*Your task*. Pictures appear among the records. Write out all else exactly as it stands.

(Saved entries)

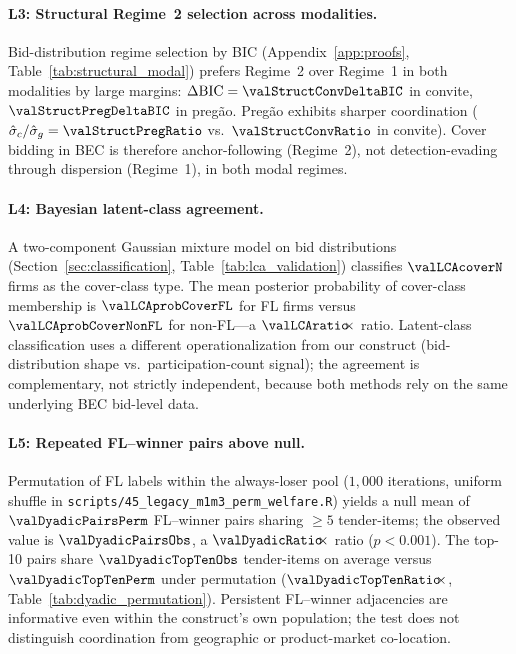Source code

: \paragraph{L3: Structural Regime~2 selection across modalities.}
Bid-distribution regime selection by BIC (Appendix~\ref{app:proofs},
Table~\ref{tab:structural_modal}) prefers Regime~2 over Regime~1
in both modalities by large margins: $\Delta\mathrm{BIC}=\valStructConvDeltaBIC$
in convite, $\valStructPregDeltaBIC$ in pregão. Pregão exhibits
sharper coordination ($\hat{\sigma}_c/\hat{\sigma}_g = \valStructPregRatio$
vs.\ $\valStructConvRatio$ in convite). Cover bidding in BEC is
therefore anchor-following (Regime~2), not detection-evading
through dispersion (Regime~1), in both modal regimes.

\paragraph{L4: Bayesian latent-class agreement.}
A two-component Gaussian mixture model on bid distributions
(Section~\ref{sec:classification},
Table~\ref{tab:lca_validation}) classifies $\valLCAcoverN$ firms as
the cover-class type. The mean posterior probability of cover-class
membership is $\valLCAprobCoverFL$ for FL firms versus
$\valLCAprobCoverNonFL$ for non-FL---a $\valLCAratio\!\!\times$ ratio.
Latent-class classification uses a different operationalization
from our construct (bid-distribution shape vs.\ participation-count
signal); the agreement is complementary, not strictly independent,
because both methods rely on the same underlying BEC bid-level
data.

\paragraph{L5: Repeated FL--winner pairs above null.}
Permutation of FL labels within the always-loser pool ($1{,}000$
iterations, uniform shuffle in
\texttt{scripts/45\_legacy\_m1m3\_perm\_welfare.R}) yields a null
mean of $\valDyadicPairsPerm$ FL--winner pairs sharing $\geq 5$
tender-items; the observed value is $\valDyadicPairsObs$, a
$\valDyadicRatio\!\!\times$ ratio ($p < 0.001$). The top-10 pairs
share $\valDyadicTopTenObs$ tender-items on average versus
$\valDyadicTopTenPerm$ under permutation
($\valDyadicTopTenRatio\!\!\times$,
Table~\ref{tab:dyadic_permutation}). Persistent FL--winner
adjacencies are informative even within the construct's own
population; the test does not distinguish coordination from
geographic or product-market co-location.

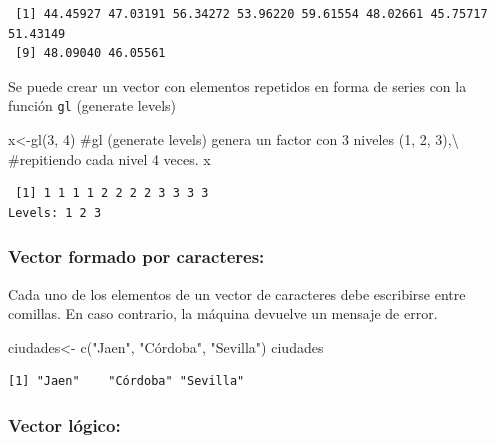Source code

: \documentclass[
  letterpaper,
  DIV=11,
  numbers=noendperiod]{scrreprt}
\newenvironment{Shaded}{\begin{snugshade}}{\end{snugshade}}
\newcommand{\CommentTok}[1]{\textcolor[rgb]{0.37,0.37,0.37}{#1}}
\newcommand{\DecValTok}[1]{\textcolor[rgb]{0.68,0.00,0.00}{#1}}
\newcommand{\FunctionTok}[1]{\textcolor[rgb]{0.28,0.35,0.67}{#1}}
\newcommand{\NormalTok}[1]{\textcolor[rgb]{0.00,0.23,0.31}{#1}}
\newcommand{\OtherTok}[1]{\textcolor[rgb]{0.00,0.23,0.31}{#1}}
\newcommand{\StringTok}[1]{\textcolor[rgb]{0.13,0.47,0.30}{#1}}
\begin{document}
\begin{verbatim}
 [1] 44.45927 47.03191 56.34272 53.96220 59.61554 48.02661 45.75717 51.43149
 [9] 48.09040 46.05561
\end{verbatim}

Se puede crear un vector con elementos repetidos en forma de series con
la función \texttt{gl} (generate levels)

\begin{Shaded}
\begin{Highlighting}[]
\NormalTok{x}\OtherTok{\textless{}{-}}\FunctionTok{gl}\NormalTok{(}\DecValTok{3}\NormalTok{, }\DecValTok{4}\NormalTok{) }\CommentTok{\#gl (generate levels) genera un factor con 3 niveles (1, 2, 3),\textbackslash{}}
\CommentTok{\#repitiendo cada nivel 4 veces. }
\NormalTok{x }
\end{Highlighting}
\end{Shaded}

\begin{verbatim}
 [1] 1 1 1 1 2 2 2 2 3 3 3 3
Levels: 1 2 3
\end{verbatim}

\hypertarget{vector-formado-por-caracteres}{%
\subsubsection{Vector formado por
caracteres:}\label{vector-formado-por-caracteres}}

Cada uno de los elementos de un vector de caracteres debe escribirse
entre comillas. En caso contrario, la máquina devuelve un mensaje de
error.

\begin{Shaded}
\begin{Highlighting}[]
\NormalTok{ciudades}\OtherTok{\textless{}{-}} \FunctionTok{c}\NormalTok{(}\StringTok{"Jaen"}\NormalTok{, }\StringTok{"Córdoba"}\NormalTok{, }\StringTok{"Sevilla"}\NormalTok{)}
\NormalTok{ciudades}
\end{Highlighting}
\end{Shaded}

\begin{verbatim}
[1] "Jaen"    "Córdoba" "Sevilla"
\end{verbatim}

\hypertarget{vector-luxf3gico}{%
\subsubsection{Vector lógico:}\label{vector-luxf3gico}}
\end{document}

*Result of the exercise*.
Source code

: \paragraph{L3: Structural Regime~2 selection across modalities.}
Bid-distribution regime selection by BIC (Appendix~\ref{app:proofs},
Table~\ref{tab:structural_modal}) prefers Regime~2 over Regime~1
in both modalities by large margins: $\Delta\mathrm{BIC}=\valStructConvDeltaBIC$
in convite, $\valStructPregDeltaBIC$ in pregão. Pregão exhibits
sharper coordination ($\hat{\sigma}_c/\hat{\sigma}_g = \valStructPregRatio$
vs.\ $\valStructConvRatio$ in convite). Cover bidding in BEC is
therefore anchor-following (Regime~2), not detection-evading
through dispersion (Regime~1), in both modal regimes.

\paragraph{L4: Bayesian latent-class agreement.}
A two-component Gaussian mixture model on bid distributions
(Section~\ref{sec:classification},
Table~\ref{tab:lca_validation}) classifies $\valLCAcoverN$ firms as
the cover-class type. The mean posterior probability of cover-class
membership is $\valLCAprobCoverFL$ for FL firms versus
$\valLCAprobCoverNonFL$ for non-FL---a $\valLCAratio\!\!\times$ ratio.
Latent-class classification uses a different operationalization
from our construct (bid-distribution shape vs.\ participation-count
signal); the agreement is complementary, not strictly independent,
because both methods rely on the same underlying BEC bid-level
data.

\paragraph{L5: Repeated FL--winner pairs above null.}
Permutation of FL labels within the always-loser pool ($1{,}000$
iterations, uniform shuffle in
\texttt{scripts/45\_legacy\_m1m3\_perm\_welfare.R}) yields a null
mean of $\valDyadicPairsPerm$ FL--winner pairs sharing $\geq 5$
tender-items; the observed value is $\valDyadicPairsObs$, a
$\valDyadicRatio\!\!\times$ ratio ($p < 0.001$). The top-10 pairs
share $\valDyadicTopTenObs$ tender-items on average versus
$\valDyadicTopTenPerm$ under permutation
($\valDyadicTopTenRatio\!\!\times$,
Table~\ref{tab:dyadic_permutation}). Persistent FL--winner
adjacencies are informative even within the construct's own
population; the test does not distinguish coordination from
geographic or product-market co-location.

Source code

: \documentclass[
  letterpaper,
  DIV=11,
  numbers=noendperiod]{scrreprt}
\newenvironment{Shaded}{\begin{snugshade}}{\end{snugshade}}
\newcommand{\CommentTok}[1]{\textcolor[rgb]{0.37,0.37,0.37}{#1}}
\newcommand{\DecValTok}[1]{\textcolor[rgb]{0.68,0.00,0.00}{#1}}
\newcommand{\FunctionTok}[1]{\textcolor[rgb]{0.28,0.35,0.67}{#1}}
\newcommand{\NormalTok}[1]{\textcolor[rgb]{0.00,0.23,0.31}{#1}}
\newcommand{\OtherTok}[1]{\textcolor[rgb]{0.00,0.23,0.31}{#1}}
\newcommand{\StringTok}[1]{\textcolor[rgb]{0.13,0.47,0.30}{#1}}
\begin{document}
\begin{verbatim}
 [1] 44.45927 47.03191 56.34272 53.96220 59.61554 48.02661 45.75717 51.43149
 [9] 48.09040 46.05561
\end{verbatim}

Se puede crear un vector con elementos repetidos en forma de series con
la función \texttt{gl} (generate levels)

\begin{Shaded}
\begin{Highlighting}[]
\NormalTok{x}\OtherTok{\textless{}{-}}\FunctionTok{gl}\NormalTok{(}\DecValTok{3}\NormalTok{, }\DecValTok{4}\NormalTok{) }\CommentTok{\#gl (generate levels) genera un factor con 3 niveles (1, 2, 3),\textbackslash{}}
\CommentTok{\#repitiendo cada nivel 4 veces. }
\NormalTok{x }
\end{Highlighting}
\end{Shaded}

\begin{verbatim}
 [1] 1 1 1 1 2 2 2 2 3 3 3 3
Levels: 1 2 3
\end{verbatim}

\hypertarget{vector-formado-por-caracteres}{%
\subsubsection{Vector formado por
caracteres:}\label{vector-formado-por-caracteres}}

Cada uno de los elementos de un vector de caracteres debe escribirse
entre comillas. En caso contrario, la máquina devuelve un mensaje de
error.

\begin{Shaded}
\begin{Highlighting}[]
\NormalTok{ciudades}\OtherTok{\textless{}{-}} \FunctionTok{c}\NormalTok{(}\StringTok{"Jaen"}\NormalTok{, }\StringTok{"Córdoba"}\NormalTok{, }\StringTok{"Sevilla"}\NormalTok{)}
\NormalTok{ciudades}
\end{Highlighting}
\end{Shaded}

\begin{verbatim}
[1] "Jaen"    "Córdoba" "Sevilla"
\end{verbatim}

\hypertarget{vector-luxf3gico}{%
\subsubsection{Vector lógico:}\label{vector-luxf3gico}}
\end{document}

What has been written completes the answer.